Segment Start: Exercise material

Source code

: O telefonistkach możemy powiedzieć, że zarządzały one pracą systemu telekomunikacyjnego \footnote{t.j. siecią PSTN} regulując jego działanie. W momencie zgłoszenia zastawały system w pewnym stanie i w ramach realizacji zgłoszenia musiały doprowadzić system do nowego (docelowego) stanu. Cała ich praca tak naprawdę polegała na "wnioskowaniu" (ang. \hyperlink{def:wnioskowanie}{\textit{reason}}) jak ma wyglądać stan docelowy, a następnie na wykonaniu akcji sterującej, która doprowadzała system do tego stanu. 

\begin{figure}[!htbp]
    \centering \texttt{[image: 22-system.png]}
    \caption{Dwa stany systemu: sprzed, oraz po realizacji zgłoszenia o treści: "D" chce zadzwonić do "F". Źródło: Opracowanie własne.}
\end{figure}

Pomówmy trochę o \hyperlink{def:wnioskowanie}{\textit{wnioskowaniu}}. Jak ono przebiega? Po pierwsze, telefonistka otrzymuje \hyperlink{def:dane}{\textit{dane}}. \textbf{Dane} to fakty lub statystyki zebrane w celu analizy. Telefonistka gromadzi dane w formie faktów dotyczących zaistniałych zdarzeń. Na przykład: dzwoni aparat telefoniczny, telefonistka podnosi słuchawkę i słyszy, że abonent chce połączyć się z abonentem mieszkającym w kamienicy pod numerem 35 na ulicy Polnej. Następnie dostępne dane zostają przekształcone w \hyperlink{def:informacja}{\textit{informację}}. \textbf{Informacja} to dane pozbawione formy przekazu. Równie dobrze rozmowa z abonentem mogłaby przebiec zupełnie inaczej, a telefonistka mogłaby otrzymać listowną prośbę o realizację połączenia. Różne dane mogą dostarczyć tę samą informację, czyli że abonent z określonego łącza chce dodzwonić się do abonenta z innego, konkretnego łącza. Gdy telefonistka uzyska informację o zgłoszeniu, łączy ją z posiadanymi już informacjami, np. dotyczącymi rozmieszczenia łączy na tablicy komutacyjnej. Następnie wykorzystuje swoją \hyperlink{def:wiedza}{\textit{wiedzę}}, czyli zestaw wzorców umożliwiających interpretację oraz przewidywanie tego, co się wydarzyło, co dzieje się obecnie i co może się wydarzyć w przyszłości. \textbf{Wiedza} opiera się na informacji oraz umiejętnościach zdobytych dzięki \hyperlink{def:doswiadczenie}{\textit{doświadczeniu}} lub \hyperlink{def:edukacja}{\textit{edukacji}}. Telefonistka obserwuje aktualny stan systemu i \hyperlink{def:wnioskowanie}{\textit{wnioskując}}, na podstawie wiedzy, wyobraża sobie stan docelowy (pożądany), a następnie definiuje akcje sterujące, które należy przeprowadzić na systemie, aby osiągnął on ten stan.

Segment End: Exercise material

**Your instructions**
In the entries above, count each line that holds "realizacji". Give the total and nothing else.

**Problem solution**
2